O tal vez sea el anarquista empedernido
al que tuve como paciente hace algunos años. Ese anarquista participaba
activamente en uno de esos grupos antisistema que tanto pululan en épocas
recientes (para desgracia de la humanidad). El anarquista empedernido era
encarcelado cada dos por tres, debido a que participaba en trifulcas
callejeras, quemaba contenedores, destruía las cajas automáticas de los bancos,
y un larguísimo etcétera tan didáctico como enriquecedor. Fueron tantas las
veces que ingresó a prisión, que un juez determinó que un psiquiatra debía
atender al paciente para que pudiera canalizar toda su rabia (como si eso fuese
posible). Está de más informar que el juez me endilgó este caso a mí, pues yo
siempre acepto con muchas ganas a toda la fauna que ingresa en prisión por
alguna causa u otra. Deben ser estas pulsiones autodestructivas mías que tanto
me acucian a tratar pacientes de las índoles más variopintas y peligrosas, y
que me impulsa a otorgarles mi diagnóstico tan atinado como ominoso.
Así pues, durante un año tuve que tratar
a un anarquista empedernido que nunca estuvo por la labor de colaborar para la
rehabilitación de su furia desencadenada. Antes bien, tuve a un paciente que
siempre me confrontaba, que aseveraba que el psiquiatra es un acomplejado
burgués que se siente superior a los pacientes a los que expolia con falsos
análisis humillantes, debido a que es un capitalista explotador y malnacido.
–Su
diagnóstico sobre los psiquiatras es muy atinado…
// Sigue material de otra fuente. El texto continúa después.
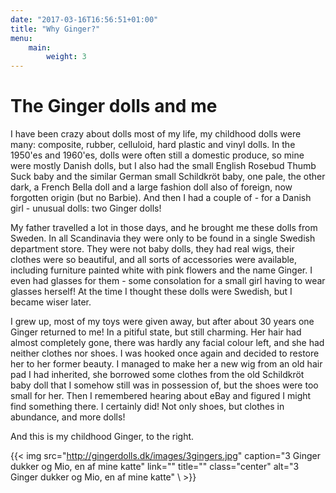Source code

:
 ```yaml
---
date: "2017-03-16T16:56:51+01:00"
title: "Why Ginger?"
menu:
    main:
        weight: 3
---
```


# The Ginger dolls and me

I have been crazy about dolls most of my life, my childhood dolls were many: composite, rubber, celluloid, hard plastic and vinyl dolls. In the 1950'es and 1960'es, dolls were often still a domestic produce, so mine were mostly Danish dolls, but I also had the small English Rosebud Thumb Suck baby and the similar German small Schildkröt baby, one pale, the other dark, a French Bella doll and a large fashion doll also of foreign, now forgotten origin (but no Barbie). And then I had a couple of - for a Danish girl - unusual dolls: two Ginger dolls!

My father travelled a lot in those days, and he brought me these dolls from Sweden. In all Scandinavia they were only to be found in a single Swedish department store. They were not baby dolls, they had real wigs, their clothes were so beautiful, and all sorts of accessories were available, including furniture painted white with pink flowers and the name Ginger. I even had glasses for them - some consolation for a small girl having to wear glasses herself! At the time I thought these dolls were Swedish, but I became wiser later.

I grew up, most of my toys were given away, but after about 30 years one Ginger returned to me! In a pitiful state, but still charming. Her hair had almost completely gone, there was hardly any facial colour left, and she had neither clothes nor shoes. I was hooked once again and decided to restore her to her former beauty. I managed to make her a new wig from an old hair pad I had inherited, she borrowed some clothes from the old Schildkröt baby doll that I somehow still was in possession of, but the shoes were too small for her. Then I remembered hearing about eBay and figured I might find something there. I certainly did! Not only shoes, but clothes in abundance, and more dolls!

And this is my childhood Ginger, to the right.

{{< img src="http://gingerdolls.dk/images/3gingers.jpg" 
    caption="3 Ginger dukker og Mio, en af mine katte" 
    link="" 
    title="" 
    class="center" 
    alt="3 Ginger dukker og Mio, en af mine katte" 
\ >}}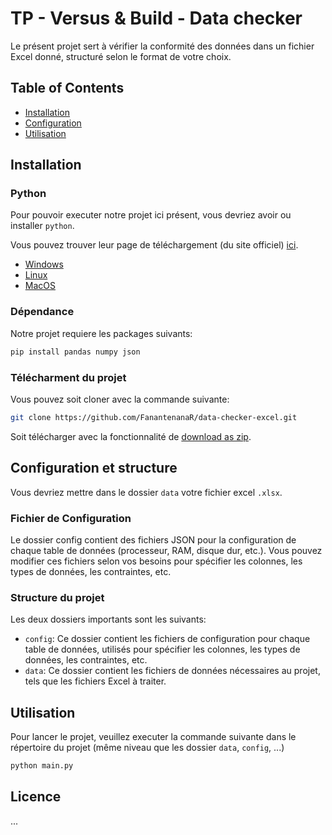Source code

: # TP - Versus & Build - Data checker

Le présent projet sert à vérifier la conformité des données dans un fichier Excel donné, 
structuré selon le format de votre choix.

## Table of Contents
- [Installation](#installation)
- [Configuration](#configuration)
- [Utilisation](#utilisation)

## Installation

### Python 
Pour pouvoir executer notre projet ici présent, vous devriez avoir ou installer `python`.

Vous pouvez trouver leur page de téléchargement (du site officiel) [ici](https://www.python.org/downloads/).
* [Windows](https://www.digitalocean.com/community/tutorials/install-python-windows-10)
* [Linux](https://kinsta.com/knowledgebase/install-python/#linux)
* [MacOS](https://kinsta.com/knowledgebase/install-python/#mac)

### Dépendance
Notre projet requiere les packages suivants:

```bash
pip install pandas numpy json
```

### Télécharment du projet
Vous pouvez soit cloner avec la commande suivante:
```bash
git clone https://github.com/FanantenanaR/data-checker-excel.git
```
Soit télécharger avec la fonctionnalité de [download as zip](https://codeload.github.com/FanantenanaR/data-checker-excel/zip/refs/heads/master).

## Configuration et structure
Vous devriez mettre dans le dossier `data` votre fichier excel `.xlsx`.

### Fichier de Configuration
Le dossier config contient des fichiers JSON pour la configuration de chaque 
table de données (processeur, RAM, disque dur, etc.). 
Vous pouvez modifier ces fichiers selon vos besoins pour spécifier les colonnes, 
les types de données, les contraintes, etc.

### Structure du projet
Les deux dossiers importants sont les suivants:
* `config`: Ce dossier contient les fichiers de configuration pour chaque table de données, utilisés pour 
spécifier les colonnes, les types de données, les contraintes, etc.
* `data`: Ce dossier contient les fichiers de données nécessaires au projet, tels que les fichiers Excel à traiter.


## Utilisation
Pour lancer le projet, veuillez executer la commande suivante 
dans le répertoire du projet (même niveau que les dossier `data`, `config`, ...)

```bash
python main.py
```

## Licence
...
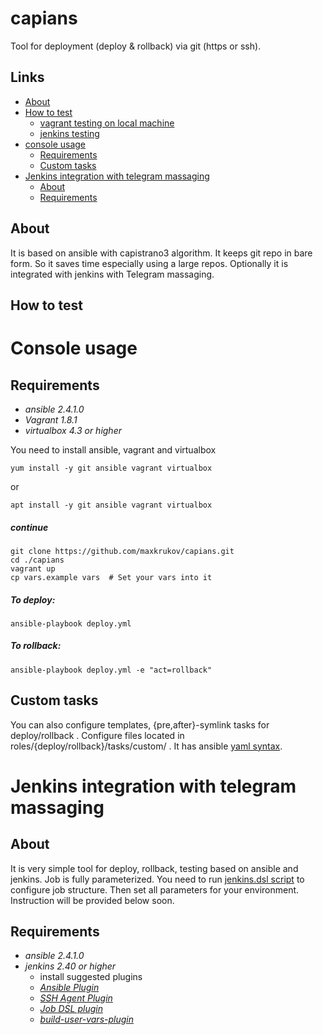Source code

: # capians
Tool for deployment (deploy & rollback) via git (https or ssh).

## **Links**
- [About](https://github.com/maxkrukov/capians/tree/master#about)
- [How to test](https://github.com/maxkrukov/capians/tree/master#how-to-test)
  - [vagrant testing on local machine](https://github.com/maxkrukov/capians/blob/master/README.md#console-usage)
  - [jenkins testing]()
- [console usage](https://github.com/maxkrukov/capians/blob/master/README.md#console-usage)
  - [Requirements](https://github.com/maxkrukov/capians/tree/master#requirements)
  - [Custom tasks](https://github.com/maxkrukov/capians/tree/master#custom-tasks)
- [Jenkins integration with telegram massaging]()  
  - [About](https://github.com/maxkrukov/capians/tree/master#about-1)
  - [Requirements](https://github.com/maxkrukov/capians/tree/master#requirements-1)


## About
It is based on ansible with capistrano3 algorithm.
It keeps git repo in bare form. So it saves time 
especially using a large repos. Optionally it is integrated with jenkins
with Telegram massaging.

## **How to test**

# Console usage

## Requirements
- *ansible 2.4.1.0*
- *Vagrant 1.8.1*
- *virtualbox 4.3 or higher*

You need to install ansible, vagrant and virtualbox
```
yum install -y git ansible vagrant virtualbox
```
or
```
apt install -y git ansible vagrant virtualbox
```
##### continue
```
git clone https://github.com/maxkrukov/capians.git
cd ./capians
vagrant up
cp vars.example vars  # Set your vars into it
```
##### To deploy:
```
ansible-playbook deploy.yml 
```
##### To rollback:
```
ansible-playbook deploy.yml -e "act=rollback"
```
## Custom tasks

You can also configure templates, {pre,after}-symlink tasks for deploy/rollback .
Configure files located in roles/{deploy/rollback}/tasks/custom/ .
It has ansible [yaml syntax](http://docs.ansible.com/ansible/list_of_all_modules.html).




# Jenkins integration with telegram massaging

## About
It is very simple tool for deploy, rollback, testing based on ansible and jenkins. Job is fully parameterized. 
You need to run [jenkins.dsl script](https://github.com/maxkrukov/capians/blob/master/jenkins.dsl) to configure job structure. Then set all parameters for your environment.
Instruction will be provided below soon.


## Requirements
- *ansible 2.4.1.0*
- *jenkins 2.40 or higher*
   - install suggested plugins
   - [*Ansible Plugin*](https://wiki.jenkins-ci.org/display/JENKINS/Ansible+Plugin)
   - [*SSH Agent Plugin*](https://wiki.jenkins-ci.org/display/JENKINS/SSH+Agent+Plugin)
   - [*Job DSL plugin*](https://plugins.jenkins.io/job-dsl)
   - [*build-user-vars-plugin*](https://wiki.jenkins.io/display/JENKINS/Build+User+Vars+Plugin)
Usted debería ser psiquiatra.
Está de más aclarar que mi broma no le
hizo ninguna gracia. Al anarquista empedernido le gustaba confrontar a la
gente, pues a mí también, un poquito. Yo dejé que el anarquista empedernido se
desfogara, dejé que despotricara contra todo el mundo, dejé que expresara sus
deseos “redentores de salvar a la humanidad”, asesinando a todos los políticos fascistas
que no hacen sino aplastar al pueblo que los eligieron. Dejé que mostrara su
odio furibundo a todos los políticos, banqueros, etcétera, etcétera.
Finalmente, llegó la hora del
diagnóstico: le comuniqué al anarquista empedernido que la vida no es sino
caminar sobre una cuerda floja encima de un abismo perturbador, oscuro,
terrible (sabiendo que a fin de cuentas algún día caeremos en ese abismo). Esta
circunstancia genera mucha angustia en el hombre, angustia que ocasiona dolor y
resentimiento contra la vida misma. Le dije que la conciencia de la muerte
intenta aplacar y reprimir ese resentimiento contra la vida y contra los
padres, pero que el resentimiento neurótico logra eludir la acción represora de
la conciencia colocándose una máscara. Dado que desear la muerte de los padres
es muy horripilante para esa conciencia represora, el resentimiento larvado se
disfraza: se manifiesta como un deseo de matar a personas que se parecen a los
padres, como los políticos. El anarquista odia el fascismo, porque odia la
cópula tan despótica que los padres consumaron para engendrarlo.
–¿Qué leches está usted tratando de
decirme: que yo quiero matar a mis padres?
–Es correcto. Usted quiere matar a sus
padres porque se odia a sí mismo. Esta es la razón oculta de su anarquismo tan
galopante. El anarquismo es un nihilismo absoluto.
Todos albergamos a un salvaje anarquista
que de súbito aparece, el del anarquista empedernido aparecía con mayor
frecuencia. Está de más aclarar que intentó destruir mi despacho capitalista
(aunque no cobro tanto, la verdad sea dicha). En efecto, después de que yo le
comunicara mi diagnóstico el anarquista intentó destruir mi despacho, arrojó
una silla contra la pared, la otra contra la ventana que rompió (por suerte la
silla cayó al pavimento de la calle sin causar ningún daño a ningún
transeúnte). De pronto, el anarquista empedernido agarró un cenicero y volteó
hacia un cuadro al que le tengo mucho cariño, pues lo heredé de mi abuelo. Intenté
detenerlo con la retórica:
–¡Tú quieres matar a todos los
políticos, porque odias y quieres matar a tus padres, porque odias haber nacido!
¡No te engañes a ti mismo!
Acto seguido el anarquista intentó agredirme pero yo logré evadir su golpe, contragolpeando con un puñetazo limpio en su nariz que lo arrojó al suelo. Lástima que no había ningún árbitro pugilístico que contara hasta diez. El problema fue que unos días más tarde el anarquista estuvo a punto de incendiar mi consultorio, lo pudo evitar mi secretaria, quien llamó a la policía. El anarquista fue internado en prisión por enésima vez, y juró vengarse de mi persona y de mi diagnóstico capitalista.